* **Exercise brief**
Go to the line holding "diagnosis signal." in the data below and repeat it exactly, then each line after it up to and including the one holding "lavorazione, per favorire". Omit pictures.

── The data ──

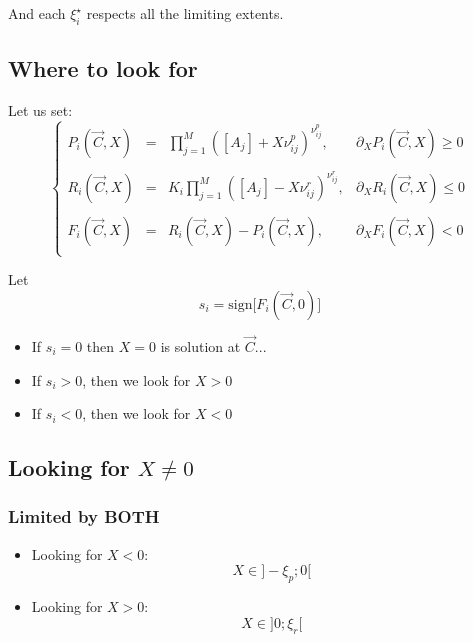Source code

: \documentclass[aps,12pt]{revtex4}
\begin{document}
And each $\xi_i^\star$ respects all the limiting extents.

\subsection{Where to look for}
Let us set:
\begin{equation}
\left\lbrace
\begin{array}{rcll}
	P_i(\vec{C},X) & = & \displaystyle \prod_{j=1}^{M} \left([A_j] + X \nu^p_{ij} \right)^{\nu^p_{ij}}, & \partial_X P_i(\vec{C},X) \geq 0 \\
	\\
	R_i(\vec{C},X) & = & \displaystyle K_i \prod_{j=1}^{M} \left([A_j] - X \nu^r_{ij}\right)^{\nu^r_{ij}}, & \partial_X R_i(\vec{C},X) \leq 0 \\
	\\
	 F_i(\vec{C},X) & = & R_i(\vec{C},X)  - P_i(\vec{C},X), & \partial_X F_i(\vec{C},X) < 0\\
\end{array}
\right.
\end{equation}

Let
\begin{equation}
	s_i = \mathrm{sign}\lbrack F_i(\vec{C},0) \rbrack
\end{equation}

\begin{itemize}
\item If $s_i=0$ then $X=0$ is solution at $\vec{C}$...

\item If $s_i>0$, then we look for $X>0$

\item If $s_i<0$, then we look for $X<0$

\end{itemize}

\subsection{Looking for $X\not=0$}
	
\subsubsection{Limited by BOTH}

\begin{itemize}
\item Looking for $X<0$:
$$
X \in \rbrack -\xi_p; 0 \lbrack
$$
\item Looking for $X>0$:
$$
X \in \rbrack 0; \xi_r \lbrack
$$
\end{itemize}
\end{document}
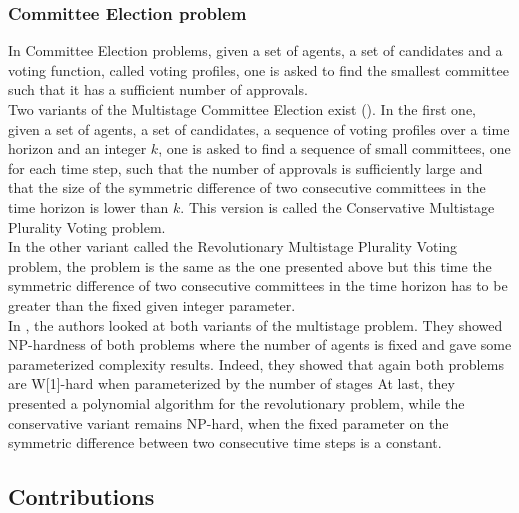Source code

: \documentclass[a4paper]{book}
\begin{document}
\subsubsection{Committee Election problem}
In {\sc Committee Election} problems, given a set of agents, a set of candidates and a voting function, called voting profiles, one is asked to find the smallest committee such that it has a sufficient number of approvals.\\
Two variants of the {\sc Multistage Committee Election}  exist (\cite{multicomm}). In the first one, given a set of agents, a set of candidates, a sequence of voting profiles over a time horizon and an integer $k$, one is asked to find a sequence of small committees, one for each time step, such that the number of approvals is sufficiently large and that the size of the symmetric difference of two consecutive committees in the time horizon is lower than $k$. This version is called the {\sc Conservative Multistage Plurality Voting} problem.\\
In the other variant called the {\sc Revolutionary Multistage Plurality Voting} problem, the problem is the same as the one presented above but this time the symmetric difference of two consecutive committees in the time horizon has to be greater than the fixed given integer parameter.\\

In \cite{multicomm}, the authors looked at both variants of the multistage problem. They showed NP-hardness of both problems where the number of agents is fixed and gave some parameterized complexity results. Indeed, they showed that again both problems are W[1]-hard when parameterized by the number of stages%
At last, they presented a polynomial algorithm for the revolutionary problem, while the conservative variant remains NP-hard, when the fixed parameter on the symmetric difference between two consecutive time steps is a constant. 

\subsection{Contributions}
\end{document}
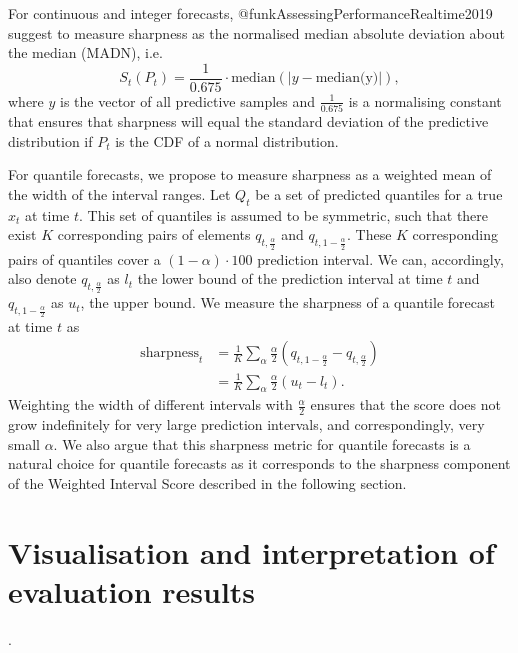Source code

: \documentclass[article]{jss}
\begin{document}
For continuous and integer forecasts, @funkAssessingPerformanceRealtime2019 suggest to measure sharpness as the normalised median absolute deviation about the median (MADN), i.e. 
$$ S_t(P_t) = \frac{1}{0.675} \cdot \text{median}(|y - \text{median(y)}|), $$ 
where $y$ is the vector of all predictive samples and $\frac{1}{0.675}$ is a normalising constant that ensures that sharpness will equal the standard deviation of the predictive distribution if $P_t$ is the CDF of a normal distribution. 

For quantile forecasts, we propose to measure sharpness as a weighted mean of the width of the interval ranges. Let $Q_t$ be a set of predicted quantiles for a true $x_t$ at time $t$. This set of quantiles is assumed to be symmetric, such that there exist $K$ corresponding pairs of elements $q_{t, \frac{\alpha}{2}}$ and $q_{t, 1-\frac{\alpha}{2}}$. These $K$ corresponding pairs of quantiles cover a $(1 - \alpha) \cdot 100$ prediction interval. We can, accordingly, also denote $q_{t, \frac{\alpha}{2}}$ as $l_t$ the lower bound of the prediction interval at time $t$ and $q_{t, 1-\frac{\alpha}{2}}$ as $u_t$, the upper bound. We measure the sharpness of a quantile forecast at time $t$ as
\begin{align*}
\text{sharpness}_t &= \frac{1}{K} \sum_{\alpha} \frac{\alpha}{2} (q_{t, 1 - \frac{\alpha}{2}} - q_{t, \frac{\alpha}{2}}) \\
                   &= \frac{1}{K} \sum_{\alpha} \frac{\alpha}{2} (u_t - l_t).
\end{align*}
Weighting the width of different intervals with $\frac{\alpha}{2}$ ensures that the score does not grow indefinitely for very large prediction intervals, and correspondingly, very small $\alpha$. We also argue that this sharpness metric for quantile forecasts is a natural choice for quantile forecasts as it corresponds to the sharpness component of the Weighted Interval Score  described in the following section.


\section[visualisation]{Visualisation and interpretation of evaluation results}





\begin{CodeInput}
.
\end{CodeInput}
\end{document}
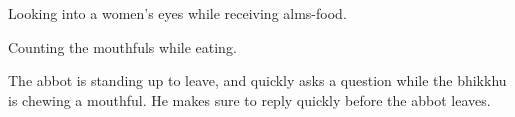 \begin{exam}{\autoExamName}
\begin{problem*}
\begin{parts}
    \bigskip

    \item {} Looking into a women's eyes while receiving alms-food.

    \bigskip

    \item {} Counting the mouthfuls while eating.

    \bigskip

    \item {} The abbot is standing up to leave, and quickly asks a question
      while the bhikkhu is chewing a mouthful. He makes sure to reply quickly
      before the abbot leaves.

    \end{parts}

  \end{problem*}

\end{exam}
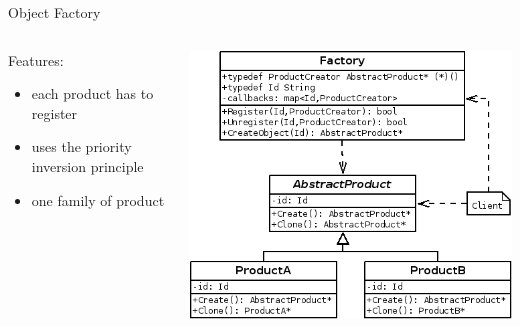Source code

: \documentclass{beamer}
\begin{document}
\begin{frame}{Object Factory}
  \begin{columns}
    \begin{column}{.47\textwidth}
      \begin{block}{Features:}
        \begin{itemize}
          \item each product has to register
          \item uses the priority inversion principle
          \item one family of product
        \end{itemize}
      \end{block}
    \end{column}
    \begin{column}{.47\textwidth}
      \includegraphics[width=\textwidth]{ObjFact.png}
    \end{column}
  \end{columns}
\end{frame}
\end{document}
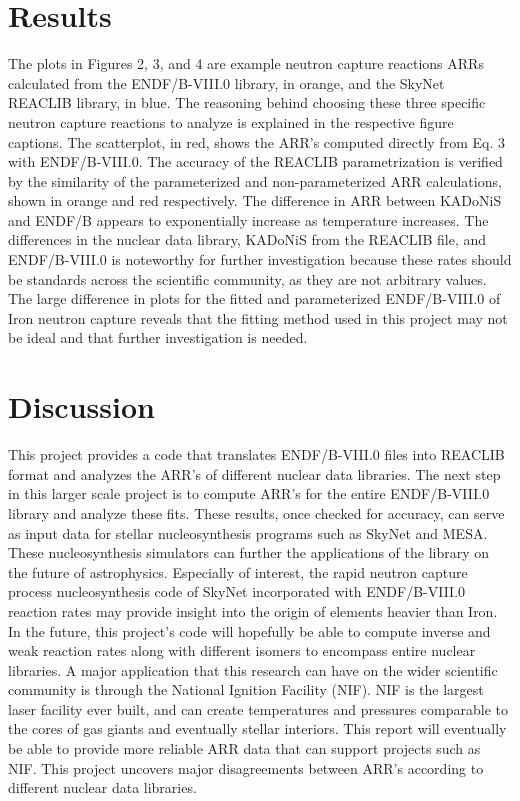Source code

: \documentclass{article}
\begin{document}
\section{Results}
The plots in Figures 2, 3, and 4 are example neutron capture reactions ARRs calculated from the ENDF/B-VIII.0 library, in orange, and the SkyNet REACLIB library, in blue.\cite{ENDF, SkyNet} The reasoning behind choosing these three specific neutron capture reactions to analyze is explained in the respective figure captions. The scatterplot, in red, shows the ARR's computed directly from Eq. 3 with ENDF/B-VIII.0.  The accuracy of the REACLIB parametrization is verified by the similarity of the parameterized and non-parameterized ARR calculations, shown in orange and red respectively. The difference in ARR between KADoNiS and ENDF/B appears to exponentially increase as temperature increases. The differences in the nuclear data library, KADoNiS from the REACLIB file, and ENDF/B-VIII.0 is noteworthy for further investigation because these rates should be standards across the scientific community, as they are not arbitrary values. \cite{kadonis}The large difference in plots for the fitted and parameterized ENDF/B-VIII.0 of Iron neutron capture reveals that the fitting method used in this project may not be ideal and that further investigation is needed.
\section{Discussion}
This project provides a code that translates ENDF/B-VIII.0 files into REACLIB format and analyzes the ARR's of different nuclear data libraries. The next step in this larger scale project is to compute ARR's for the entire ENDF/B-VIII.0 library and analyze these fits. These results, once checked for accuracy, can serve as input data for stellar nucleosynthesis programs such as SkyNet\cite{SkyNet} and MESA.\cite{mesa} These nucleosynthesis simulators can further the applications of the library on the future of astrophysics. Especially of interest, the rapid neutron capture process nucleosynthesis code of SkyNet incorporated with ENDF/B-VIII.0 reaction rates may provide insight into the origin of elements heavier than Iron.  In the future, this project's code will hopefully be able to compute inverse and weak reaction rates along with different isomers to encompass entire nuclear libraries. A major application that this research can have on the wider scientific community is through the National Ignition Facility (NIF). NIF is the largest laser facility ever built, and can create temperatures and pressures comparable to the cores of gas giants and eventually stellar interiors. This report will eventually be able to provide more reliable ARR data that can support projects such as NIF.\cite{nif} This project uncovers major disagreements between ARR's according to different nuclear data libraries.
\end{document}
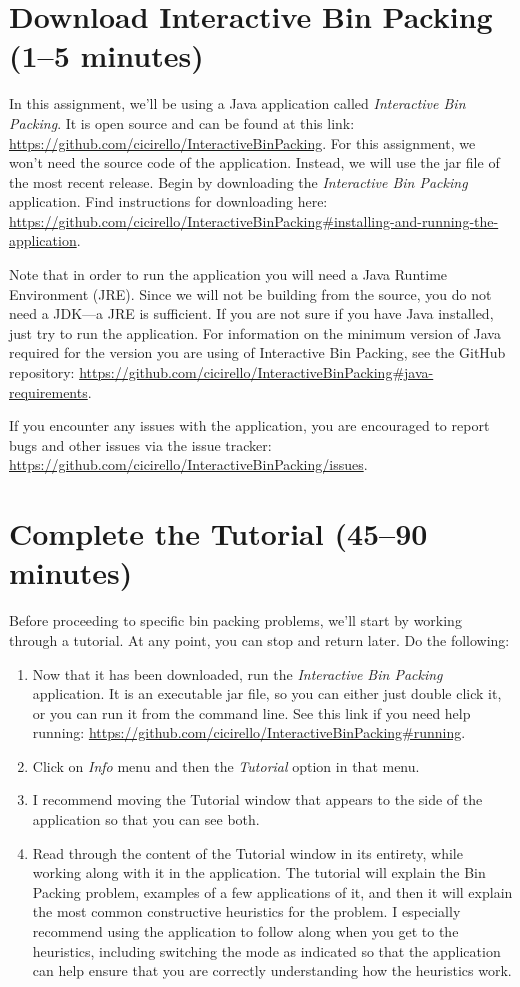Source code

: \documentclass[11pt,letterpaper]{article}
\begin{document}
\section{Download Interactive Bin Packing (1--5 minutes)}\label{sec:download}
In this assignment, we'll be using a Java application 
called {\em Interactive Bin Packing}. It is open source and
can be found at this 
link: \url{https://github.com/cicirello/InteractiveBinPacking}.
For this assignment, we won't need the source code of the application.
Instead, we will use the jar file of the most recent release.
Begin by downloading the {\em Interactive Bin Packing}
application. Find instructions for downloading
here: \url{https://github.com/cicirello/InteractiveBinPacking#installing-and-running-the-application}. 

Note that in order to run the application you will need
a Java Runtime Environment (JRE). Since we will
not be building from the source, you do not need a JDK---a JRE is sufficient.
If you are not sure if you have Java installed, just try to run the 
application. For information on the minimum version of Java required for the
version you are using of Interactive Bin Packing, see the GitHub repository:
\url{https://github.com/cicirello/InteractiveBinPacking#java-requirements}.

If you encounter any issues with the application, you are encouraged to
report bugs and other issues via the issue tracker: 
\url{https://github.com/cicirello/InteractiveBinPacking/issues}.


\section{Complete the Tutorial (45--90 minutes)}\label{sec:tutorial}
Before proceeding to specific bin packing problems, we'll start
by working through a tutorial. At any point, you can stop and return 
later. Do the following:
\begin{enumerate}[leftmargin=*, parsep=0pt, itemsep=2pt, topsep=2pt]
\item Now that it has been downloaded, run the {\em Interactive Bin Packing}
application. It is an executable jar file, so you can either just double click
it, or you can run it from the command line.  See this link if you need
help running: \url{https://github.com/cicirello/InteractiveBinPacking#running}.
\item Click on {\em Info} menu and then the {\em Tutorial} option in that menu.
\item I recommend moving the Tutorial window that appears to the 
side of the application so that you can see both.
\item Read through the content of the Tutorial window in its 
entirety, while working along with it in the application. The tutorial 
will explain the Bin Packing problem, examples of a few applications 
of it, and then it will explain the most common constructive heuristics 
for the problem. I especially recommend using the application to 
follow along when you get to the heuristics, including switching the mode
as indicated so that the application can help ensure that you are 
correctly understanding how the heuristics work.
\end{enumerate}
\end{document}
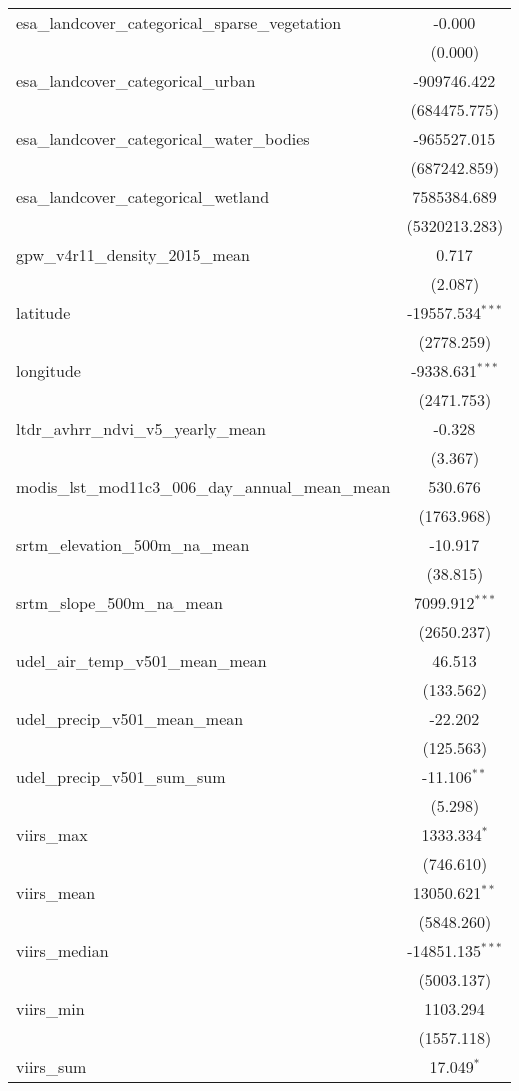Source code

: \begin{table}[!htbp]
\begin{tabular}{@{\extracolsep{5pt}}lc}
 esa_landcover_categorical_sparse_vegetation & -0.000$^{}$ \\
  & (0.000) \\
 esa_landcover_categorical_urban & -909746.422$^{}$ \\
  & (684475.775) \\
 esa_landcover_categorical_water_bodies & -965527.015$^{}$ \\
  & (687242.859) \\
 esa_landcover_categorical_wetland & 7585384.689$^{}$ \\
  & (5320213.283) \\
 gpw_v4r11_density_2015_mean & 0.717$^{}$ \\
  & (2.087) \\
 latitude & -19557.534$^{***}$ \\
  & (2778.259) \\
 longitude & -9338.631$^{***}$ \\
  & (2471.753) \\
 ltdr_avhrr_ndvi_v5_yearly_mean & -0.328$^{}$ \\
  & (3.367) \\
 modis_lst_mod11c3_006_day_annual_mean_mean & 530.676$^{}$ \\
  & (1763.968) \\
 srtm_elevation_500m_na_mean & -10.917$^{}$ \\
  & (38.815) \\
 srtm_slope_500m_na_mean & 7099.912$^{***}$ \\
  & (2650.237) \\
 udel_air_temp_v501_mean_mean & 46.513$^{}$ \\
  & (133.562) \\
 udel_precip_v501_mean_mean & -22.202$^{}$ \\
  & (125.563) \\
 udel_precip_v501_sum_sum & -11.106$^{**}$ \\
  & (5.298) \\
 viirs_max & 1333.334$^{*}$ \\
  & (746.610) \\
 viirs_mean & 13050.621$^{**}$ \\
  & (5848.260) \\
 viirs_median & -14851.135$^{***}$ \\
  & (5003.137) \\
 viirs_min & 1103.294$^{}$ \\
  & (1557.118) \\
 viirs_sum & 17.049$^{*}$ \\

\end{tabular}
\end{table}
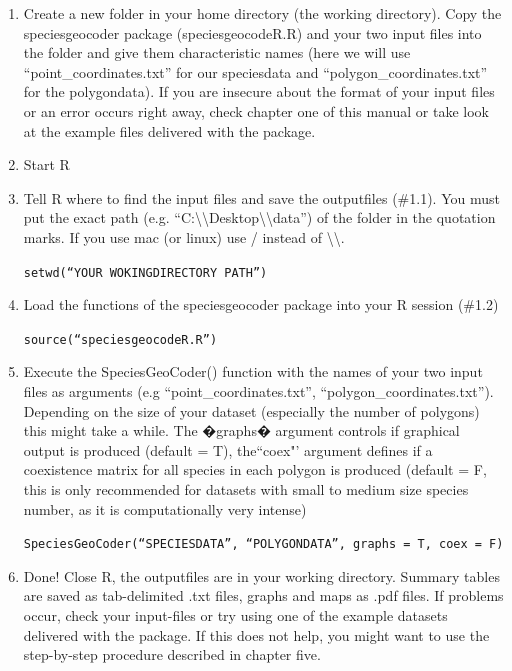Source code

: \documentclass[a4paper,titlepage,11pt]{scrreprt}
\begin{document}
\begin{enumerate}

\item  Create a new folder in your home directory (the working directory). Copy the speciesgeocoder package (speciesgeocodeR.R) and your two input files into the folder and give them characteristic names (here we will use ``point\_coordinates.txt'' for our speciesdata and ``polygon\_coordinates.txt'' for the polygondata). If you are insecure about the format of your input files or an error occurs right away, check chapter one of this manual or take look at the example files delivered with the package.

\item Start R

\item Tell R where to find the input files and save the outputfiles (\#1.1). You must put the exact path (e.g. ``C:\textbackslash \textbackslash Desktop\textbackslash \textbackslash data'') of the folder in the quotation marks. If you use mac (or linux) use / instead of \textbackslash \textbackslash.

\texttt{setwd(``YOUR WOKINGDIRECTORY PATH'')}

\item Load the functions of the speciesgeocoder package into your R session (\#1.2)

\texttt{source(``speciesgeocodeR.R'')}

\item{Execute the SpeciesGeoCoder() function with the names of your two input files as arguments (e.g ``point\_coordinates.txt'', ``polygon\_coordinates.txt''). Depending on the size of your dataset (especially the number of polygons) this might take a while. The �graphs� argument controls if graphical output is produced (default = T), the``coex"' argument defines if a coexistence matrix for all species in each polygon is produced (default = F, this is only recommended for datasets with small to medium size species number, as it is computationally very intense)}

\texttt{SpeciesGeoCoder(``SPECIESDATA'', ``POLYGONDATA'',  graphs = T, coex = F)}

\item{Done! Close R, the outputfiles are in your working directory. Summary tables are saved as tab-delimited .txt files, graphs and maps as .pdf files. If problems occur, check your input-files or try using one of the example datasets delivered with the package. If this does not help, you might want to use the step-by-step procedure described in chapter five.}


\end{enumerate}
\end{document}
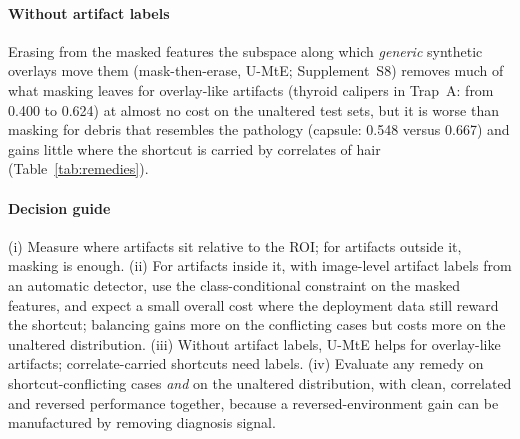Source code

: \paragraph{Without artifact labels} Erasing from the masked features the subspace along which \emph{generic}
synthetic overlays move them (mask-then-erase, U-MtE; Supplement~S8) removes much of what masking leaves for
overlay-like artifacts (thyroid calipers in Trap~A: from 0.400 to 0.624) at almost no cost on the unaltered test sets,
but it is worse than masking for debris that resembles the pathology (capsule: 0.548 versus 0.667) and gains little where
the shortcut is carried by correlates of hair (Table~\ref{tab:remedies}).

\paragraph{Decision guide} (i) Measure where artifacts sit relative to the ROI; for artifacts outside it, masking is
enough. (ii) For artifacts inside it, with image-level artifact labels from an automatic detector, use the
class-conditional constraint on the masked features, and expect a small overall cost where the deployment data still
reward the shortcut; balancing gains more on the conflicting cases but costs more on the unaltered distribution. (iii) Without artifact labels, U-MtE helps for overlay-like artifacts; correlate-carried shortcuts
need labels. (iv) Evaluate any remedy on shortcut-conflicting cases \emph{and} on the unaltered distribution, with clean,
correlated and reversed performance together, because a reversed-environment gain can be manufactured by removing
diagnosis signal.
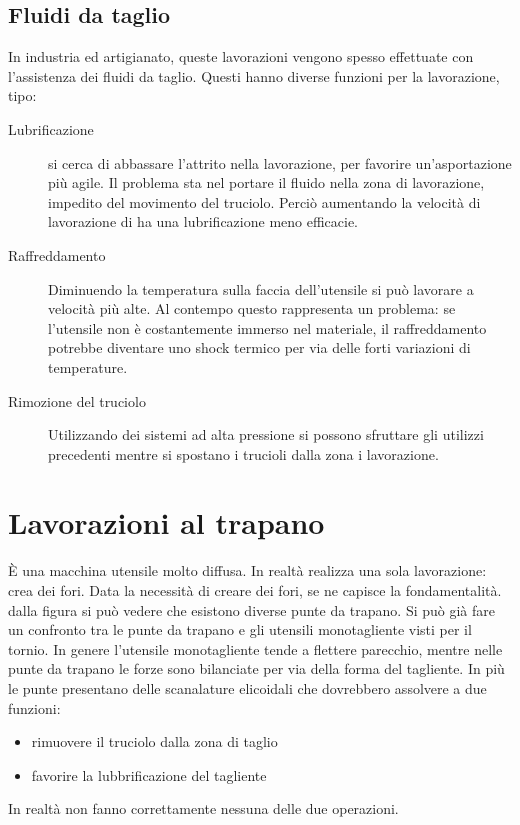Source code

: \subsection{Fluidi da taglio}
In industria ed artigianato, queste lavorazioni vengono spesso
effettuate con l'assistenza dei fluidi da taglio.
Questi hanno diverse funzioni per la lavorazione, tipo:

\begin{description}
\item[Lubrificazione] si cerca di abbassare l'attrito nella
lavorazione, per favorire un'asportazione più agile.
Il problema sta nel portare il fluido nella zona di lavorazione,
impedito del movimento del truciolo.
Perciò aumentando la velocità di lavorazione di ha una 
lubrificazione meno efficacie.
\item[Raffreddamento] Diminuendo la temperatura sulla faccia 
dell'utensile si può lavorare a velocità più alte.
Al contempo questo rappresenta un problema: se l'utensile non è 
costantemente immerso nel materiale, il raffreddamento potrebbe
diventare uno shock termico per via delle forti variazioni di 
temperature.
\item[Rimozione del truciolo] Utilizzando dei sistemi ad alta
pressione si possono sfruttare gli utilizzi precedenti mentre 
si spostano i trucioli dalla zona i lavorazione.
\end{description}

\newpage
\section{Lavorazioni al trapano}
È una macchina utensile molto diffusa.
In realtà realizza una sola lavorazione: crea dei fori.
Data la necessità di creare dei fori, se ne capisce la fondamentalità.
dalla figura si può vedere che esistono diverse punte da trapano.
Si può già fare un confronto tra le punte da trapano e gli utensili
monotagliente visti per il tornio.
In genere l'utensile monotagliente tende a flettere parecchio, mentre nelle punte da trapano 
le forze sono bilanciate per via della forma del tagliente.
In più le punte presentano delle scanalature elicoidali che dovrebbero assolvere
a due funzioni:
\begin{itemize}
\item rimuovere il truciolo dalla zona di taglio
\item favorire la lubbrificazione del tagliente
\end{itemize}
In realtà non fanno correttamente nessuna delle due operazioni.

───

* **Exercise answer**
diagnosis signal.
Source code

: \subsection{Fluidi da taglio}
In industria ed artigianato, queste lavorazioni vengono spesso
effettuate con l'assistenza dei fluidi da taglio.
Questi hanno diverse funzioni per la lavorazione, tipo:

\begin{description}
\item[Lubrificazione] si cerca di abbassare l'attrito nella
lavorazione, per favorire un'asportazione più agile.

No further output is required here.